The military and the Fascist rise to power
The failure to produce a general outline of the relations
between the military and the fascists, the actual connections
between the military command and paramilitary Fascist
squads, and the participation of regular officers in local fascist
groups, has for a long time left a gap in the historical
representation of Italy between 1918 and 1922. With the
typical lack of sensibility that has marked Italian historiography
for so long where the social and cultural aspects of
the military issue were concerned, the scant literature dedicated
to the army’s role following the Great War has scarcely
gone beyond a mere technical analysis of the system, a
description of its professional environment in its narrowest
sense or of its doctrine.

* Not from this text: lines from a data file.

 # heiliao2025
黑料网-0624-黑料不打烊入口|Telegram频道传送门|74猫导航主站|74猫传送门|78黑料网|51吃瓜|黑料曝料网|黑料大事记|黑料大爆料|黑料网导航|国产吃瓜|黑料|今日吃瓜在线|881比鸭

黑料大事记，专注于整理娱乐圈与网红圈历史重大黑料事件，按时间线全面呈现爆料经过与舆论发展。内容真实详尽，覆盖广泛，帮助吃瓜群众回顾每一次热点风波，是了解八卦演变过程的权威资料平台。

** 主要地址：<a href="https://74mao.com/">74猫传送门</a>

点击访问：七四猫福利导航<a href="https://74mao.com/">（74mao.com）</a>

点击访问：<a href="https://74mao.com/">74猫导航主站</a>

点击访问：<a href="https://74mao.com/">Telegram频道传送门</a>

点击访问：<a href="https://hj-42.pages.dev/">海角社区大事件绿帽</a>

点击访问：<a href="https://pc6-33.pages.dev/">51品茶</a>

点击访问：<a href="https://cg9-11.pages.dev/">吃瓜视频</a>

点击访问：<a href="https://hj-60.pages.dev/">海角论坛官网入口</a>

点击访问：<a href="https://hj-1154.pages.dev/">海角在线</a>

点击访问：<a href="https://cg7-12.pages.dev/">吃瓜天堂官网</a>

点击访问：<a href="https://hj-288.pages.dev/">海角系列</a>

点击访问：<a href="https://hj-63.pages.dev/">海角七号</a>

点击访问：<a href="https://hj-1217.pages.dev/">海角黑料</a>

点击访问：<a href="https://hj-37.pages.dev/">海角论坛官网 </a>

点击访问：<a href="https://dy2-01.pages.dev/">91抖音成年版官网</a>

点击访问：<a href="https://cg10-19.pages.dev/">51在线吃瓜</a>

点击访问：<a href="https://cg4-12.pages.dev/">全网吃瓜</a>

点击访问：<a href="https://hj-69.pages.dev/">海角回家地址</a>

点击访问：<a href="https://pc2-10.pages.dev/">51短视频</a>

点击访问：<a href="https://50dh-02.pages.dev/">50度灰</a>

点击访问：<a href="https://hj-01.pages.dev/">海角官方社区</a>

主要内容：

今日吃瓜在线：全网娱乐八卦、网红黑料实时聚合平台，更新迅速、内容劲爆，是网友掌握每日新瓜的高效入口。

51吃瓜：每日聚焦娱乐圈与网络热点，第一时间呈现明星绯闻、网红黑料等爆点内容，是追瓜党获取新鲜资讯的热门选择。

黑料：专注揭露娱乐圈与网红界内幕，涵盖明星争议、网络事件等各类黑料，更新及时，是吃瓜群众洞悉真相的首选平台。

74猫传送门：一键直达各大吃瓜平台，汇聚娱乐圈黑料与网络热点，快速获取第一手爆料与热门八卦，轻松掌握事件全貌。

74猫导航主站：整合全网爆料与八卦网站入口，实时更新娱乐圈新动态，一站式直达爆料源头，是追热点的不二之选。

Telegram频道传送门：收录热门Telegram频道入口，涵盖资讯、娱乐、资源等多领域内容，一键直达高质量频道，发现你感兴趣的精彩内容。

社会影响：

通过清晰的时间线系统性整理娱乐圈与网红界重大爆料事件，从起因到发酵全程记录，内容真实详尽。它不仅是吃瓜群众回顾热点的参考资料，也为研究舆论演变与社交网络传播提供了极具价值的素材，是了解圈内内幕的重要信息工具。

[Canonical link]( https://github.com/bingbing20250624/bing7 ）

The details concerning the involvement
of the regular military forces in the political struggle,
the strength of military public opinion, and the expectations,
of a psychological nature, instigated within the officer
corps following the Victory, have often been overlooked or
merely hinted at when referring to those few well known
memorandums or journals that broach the issue. It is however very difficult to reach a complete understanding of the
crisis that overtook Italy’s liberal movement without undertaking
a painstaking reconstruction of the process that led to
the parting of the ways between the political and military
powers, a consequence of the gradual political manipulation
of the armed forces, coupled with actions designed to throw
discredit on the liberal leadership amongst the rank and file,
that subsequently resulted in the military community essentially
joining forces with the Fascist movement.